3) The difference between how people said they felt in today's poll versus how they will vote in Tuesday's election. I find this difference, which can be called measurement error, the most troublesome. Take, for example, the fact that, in the CNN Saturday poll, one-fourth of voters stated that they had not yet decided, another quarter were only leaning toward someone, and just half had definitely decided. This is, of course, only what people are saying, and often people do not want to admit indecision, so the true numbers of undecided may even be higher. Still, if the undecided's vote even 60-40 in favor of hillary, it would erase the 10% lead of Obama.

The 5% error rate (and 7% error of difference rate) does not take the above issues into account. It implicitly assumes they will have no effect. Thus, the true error rate in election polls is likely far higher.
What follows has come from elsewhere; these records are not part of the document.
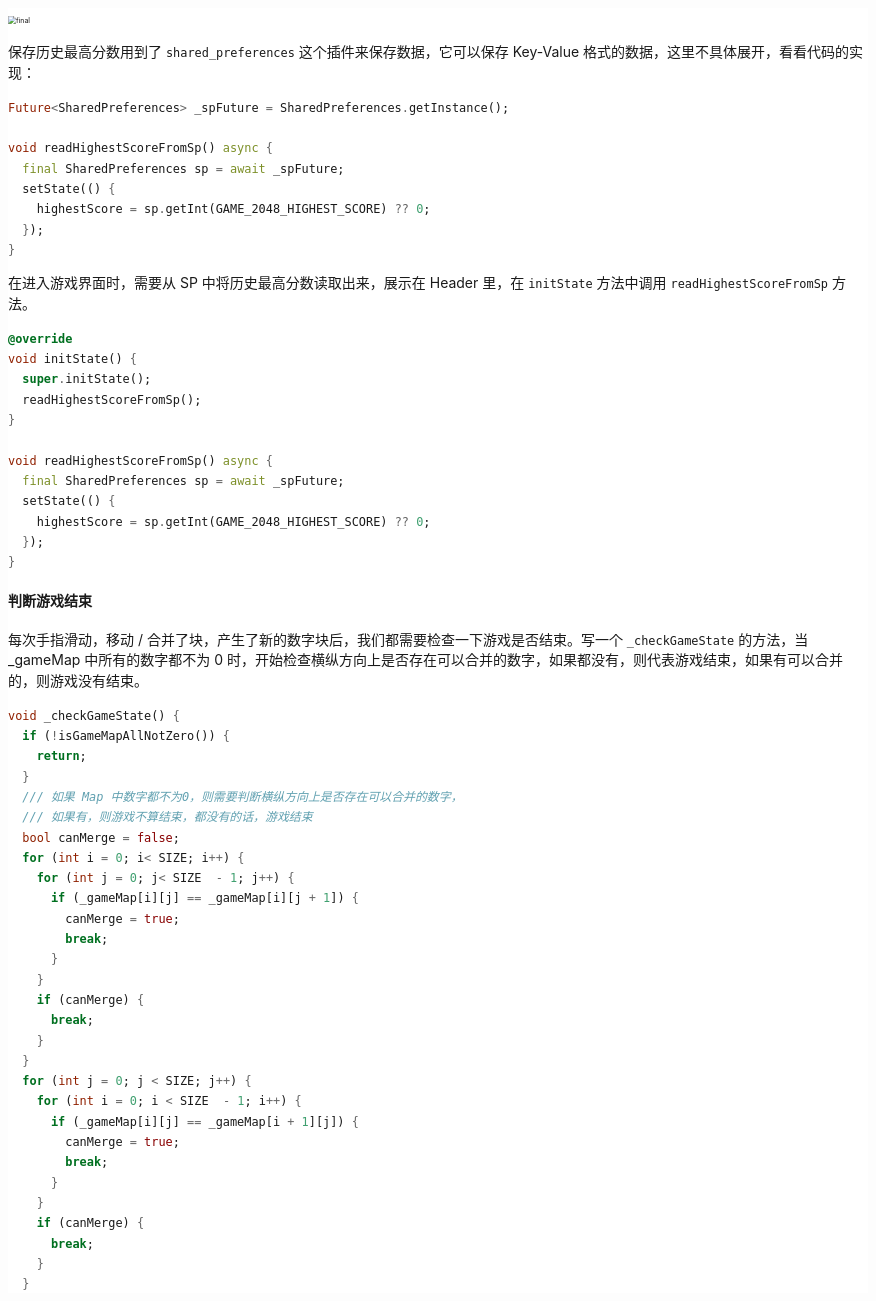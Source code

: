 <img src="https://gitee.com/owenlee233/image_store/raw/master/202110260038225.gif" alt="final" style="zoom:50%;" />

保存历史最高分数用到了 `shared_preferences` 这个插件来保存数据，它可以保存 Key-Value 格式的数据，这里不具体展开，看看代码的实现：

```dart
Future<SharedPreferences> _spFuture = SharedPreferences.getInstance();

void readHighestScoreFromSp() async {
  final SharedPreferences sp = await _spFuture;
  setState(() {
    highestScore = sp.getInt(GAME_2048_HIGHEST_SCORE) ?? 0;
  });
}
```

在进入游戏界面时，需要从 SP 中将历史最高分数读取出来，展示在 Header 里，在 `initState` 方法中调用 `readHighestScoreFromSp` 方法。

```dart
@override
void initState() {
  super.initState();
  readHighestScoreFromSp();
}

void readHighestScoreFromSp() async {
  final SharedPreferences sp = await _spFuture;
  setState(() {
    highestScore = sp.getInt(GAME_2048_HIGHEST_SCORE) ?? 0;
  });
}
```

#### 判断游戏结束

每次手指滑动，移动 / 合并了块，产生了新的数字块后，我们都需要检查一下游戏是否结束。写一个 `_checkGameState` 的方法，当 _gameMap 中所有的数字都不为  0 时，开始检查横纵方向上是否存在可以合并的数字，如果都没有，则代表游戏结束，如果有可以合并的，则游戏没有结束。

```dart
void _checkGameState() {
  if (!isGameMapAllNotZero()) {
    return;
  }
  /// 如果 Map 中数字都不为0，则需要判断横纵方向上是否存在可以合并的数字，
  /// 如果有，则游戏不算结束，都没有的话，游戏结束
  bool canMerge = false;
  for (int i = 0; i< SIZE; i++) {
    for (int j = 0; j< SIZE  - 1; j++) {
      if (_gameMap[i][j] == _gameMap[i][j + 1]) {
        canMerge = true;
        break;
      }
    }
    if (canMerge) {
      break;
    }
  }
  for (int j = 0; j < SIZE; j++) {
    for (int i = 0; i < SIZE  - 1; i++) {
      if (_gameMap[i][j] == _gameMap[i + 1][j]) {
        canMerge = true;
        break;
      }
    }
    if (canMerge) {
      break;
    }
  }
```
If we consider other polls, the Obama lead, and the change seems to be clearer. In the seven polls published th 6th of January, Obama has an average lead of about 2-3%. In the 5 polls published Friday and Saturday, Clinton led in all of them, by around 5 points. We can prove this change, from pre-Sunday to Sunday, is statistically significant. However, because of the selection bias and measurement error issues above, it may not be indicative of the outcome on Tuesday.

My personal guess? Obama by a good margin...but a lot can happen in a day.

Tuesday, January 1, 2008

Where is the safest place to live?

If you figure out where to live by the crime rate, many of the safest places to live are outside the United States, where crime, though lower than it used to be, is still high by Western standards. Here in Israel, for example, fewer than 200 people are murdered a year. In the U.S., about 17,000 people were murdered. Of course, these figures are not comparable due to the fact that Israel has around 6 million people as compared to the U.S.'s 300 million.

Crime rates and murder rates are typically adjusted for population by reporting the number of crimes per 100,000 people. In Israel this rate (for murders) is about 3, as compared to about 6 per 100,000 in the U.S. Even including terror attacks, the rate has never been as high in Israel as in the U.S. In England, the rate is less than 2 per 100,000, which is in line with most of Western Europe.

All this is fine and good if you are willing to live abroad just to enjoy a lower crime rate, but, assuming you are looking for a nice place in the US to live, what city might suit your needs vis-a-vis lack of crime?

I considered the four cities I have lived in (see the FBI site for all the stats), Columbia, SC; Washington, DC; Phildalephia; and New York. Of these, New York (sorry Mom) is clearly the safest, with a murder rate of 6 per 100,000 and a violent crime rate of about 0.7% (less than 1 in 100). The worst is DC (murder: 29, violent crime 1.5%), but Philadelphia is a near tie (26, 1.5%). Columbia, my home town and my parents' current and future town, is in the middle (13 murders per 100,000 and 1.1% violent crime rate).

These stark differences mask three important facts. First, the chances of a random individual being a victim of a violent crime in any given year, is very low, no matter what the city (though it's more likey to get killed by a person than a car in Philly and DC, according to National Safety Council statistics--originally linked here but apparently not on the web anymore as of at least 11/28/2012).

Second, most violent crimes are committed by someone we know, and most of the people reading this blog do not have violent acquaintances, plus most murders are committed with guns, and most people reading this blog do not have acquaintances with guns.

Third, crime is highly localized, and no matter which city we live in, we are likely to live in a more affluent area, and these areas have much lower crime.

So, in conclusion: don't worry, Mom, New York is safer than Columbia, as long as I can keep making a living!